She's a little bit country. He's a little bit rock 'n' roll. And their show's a little bit canceled. Columbia TriStar Television has pulled the plugged on Donny and Marie Osmond's daytime talk show because it just wasn't performing as well as expected. "We have evaluated the May books ... unfortunately we are disappointed that while we did have increases in ratings this year, they did not come up sufficiently enough to make economic sense," Barry Thurston, Columbia TriStar's distribution president, told Variety. "This is not an inexpensive show." Hey, purple socks cost money, you know.

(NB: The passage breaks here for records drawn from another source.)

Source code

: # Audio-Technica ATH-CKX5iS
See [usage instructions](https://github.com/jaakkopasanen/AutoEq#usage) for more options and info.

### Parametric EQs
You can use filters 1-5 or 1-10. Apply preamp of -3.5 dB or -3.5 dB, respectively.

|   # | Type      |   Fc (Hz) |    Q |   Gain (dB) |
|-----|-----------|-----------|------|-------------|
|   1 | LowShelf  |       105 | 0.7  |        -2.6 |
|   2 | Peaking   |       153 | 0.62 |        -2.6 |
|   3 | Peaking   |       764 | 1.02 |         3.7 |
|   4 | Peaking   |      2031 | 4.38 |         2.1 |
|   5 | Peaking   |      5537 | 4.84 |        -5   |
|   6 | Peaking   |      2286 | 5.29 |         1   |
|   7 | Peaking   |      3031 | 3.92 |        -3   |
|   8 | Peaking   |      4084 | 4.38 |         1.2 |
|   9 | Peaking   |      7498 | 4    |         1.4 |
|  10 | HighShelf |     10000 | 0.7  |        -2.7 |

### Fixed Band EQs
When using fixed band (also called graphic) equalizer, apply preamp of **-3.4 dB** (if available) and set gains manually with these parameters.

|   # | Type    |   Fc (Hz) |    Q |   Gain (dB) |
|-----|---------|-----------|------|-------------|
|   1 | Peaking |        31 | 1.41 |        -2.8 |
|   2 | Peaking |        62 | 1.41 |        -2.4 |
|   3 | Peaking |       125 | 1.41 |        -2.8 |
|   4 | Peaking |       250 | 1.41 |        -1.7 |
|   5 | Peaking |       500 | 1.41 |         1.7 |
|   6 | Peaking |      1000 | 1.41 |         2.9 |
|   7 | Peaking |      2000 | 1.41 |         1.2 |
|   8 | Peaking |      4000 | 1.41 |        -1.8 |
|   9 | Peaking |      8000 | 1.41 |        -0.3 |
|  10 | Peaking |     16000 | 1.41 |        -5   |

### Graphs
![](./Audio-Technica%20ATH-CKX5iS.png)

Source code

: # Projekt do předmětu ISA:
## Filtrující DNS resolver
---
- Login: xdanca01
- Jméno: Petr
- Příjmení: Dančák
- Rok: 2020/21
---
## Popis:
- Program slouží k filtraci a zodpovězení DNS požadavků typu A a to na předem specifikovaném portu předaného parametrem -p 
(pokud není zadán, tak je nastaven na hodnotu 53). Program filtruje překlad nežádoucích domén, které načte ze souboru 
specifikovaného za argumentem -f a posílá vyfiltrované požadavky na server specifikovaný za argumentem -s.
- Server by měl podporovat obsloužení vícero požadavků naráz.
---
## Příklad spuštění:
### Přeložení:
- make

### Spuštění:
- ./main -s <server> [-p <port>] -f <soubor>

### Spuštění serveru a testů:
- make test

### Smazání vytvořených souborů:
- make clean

Who wants to be a famous actress on a successful TV show? Not Lara Flynn Boyle. Next time around, "The Practice" star wants to be reincarnated as a bikini waxer. She tells Glamour, "I just think you would meet a lot of interesting people that way." In interesting positions.

What is it with actors and errant airplanes, anyway? Over the weekend, Harrison Ford had to make an emergency landing in Nebraska, after the plane he was piloting hit a patch of foul weather. Turbulence: It's way scarier than snakes.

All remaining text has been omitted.